- [Exercise] Every line containing "terms" should be identified and copied from the data below.

Start of Material for the task

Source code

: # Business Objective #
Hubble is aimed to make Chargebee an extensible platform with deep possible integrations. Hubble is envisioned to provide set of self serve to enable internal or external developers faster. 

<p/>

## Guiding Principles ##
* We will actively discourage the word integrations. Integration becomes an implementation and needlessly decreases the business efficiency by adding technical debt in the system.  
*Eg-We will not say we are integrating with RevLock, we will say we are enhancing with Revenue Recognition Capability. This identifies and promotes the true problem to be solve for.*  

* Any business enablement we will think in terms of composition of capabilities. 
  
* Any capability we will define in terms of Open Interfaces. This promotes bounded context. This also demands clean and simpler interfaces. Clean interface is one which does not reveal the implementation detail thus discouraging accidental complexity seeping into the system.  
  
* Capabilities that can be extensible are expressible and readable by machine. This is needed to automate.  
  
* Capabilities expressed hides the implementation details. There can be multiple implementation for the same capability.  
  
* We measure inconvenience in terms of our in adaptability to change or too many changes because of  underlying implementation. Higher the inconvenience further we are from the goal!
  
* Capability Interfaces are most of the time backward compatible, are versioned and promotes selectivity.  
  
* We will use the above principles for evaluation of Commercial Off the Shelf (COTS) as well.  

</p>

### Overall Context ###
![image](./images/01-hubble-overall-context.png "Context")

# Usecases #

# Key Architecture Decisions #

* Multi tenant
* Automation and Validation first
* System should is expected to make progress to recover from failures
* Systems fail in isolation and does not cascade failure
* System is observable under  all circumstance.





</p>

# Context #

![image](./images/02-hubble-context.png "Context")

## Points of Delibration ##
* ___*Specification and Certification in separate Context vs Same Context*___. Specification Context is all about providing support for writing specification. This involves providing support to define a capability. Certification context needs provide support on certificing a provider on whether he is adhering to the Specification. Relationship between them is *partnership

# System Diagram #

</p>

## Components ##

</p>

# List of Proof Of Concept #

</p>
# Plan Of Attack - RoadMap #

End of Material for the task

- [Reply]
* Any business enablement we will think in terms of composition of capabilities. 
* Any capability we will define in terms of Open Interfaces. This promotes bounded context. This also demands clean and simpler interfaces. Clean interface is one which does not reveal the implementation detail thus discouraging accidental complexity seeping into the system.  
* We measure inconvenience in terms of our in adaptability to change or too many changes because of  underlying implementation. Higher the inconvenience further we are from the goal!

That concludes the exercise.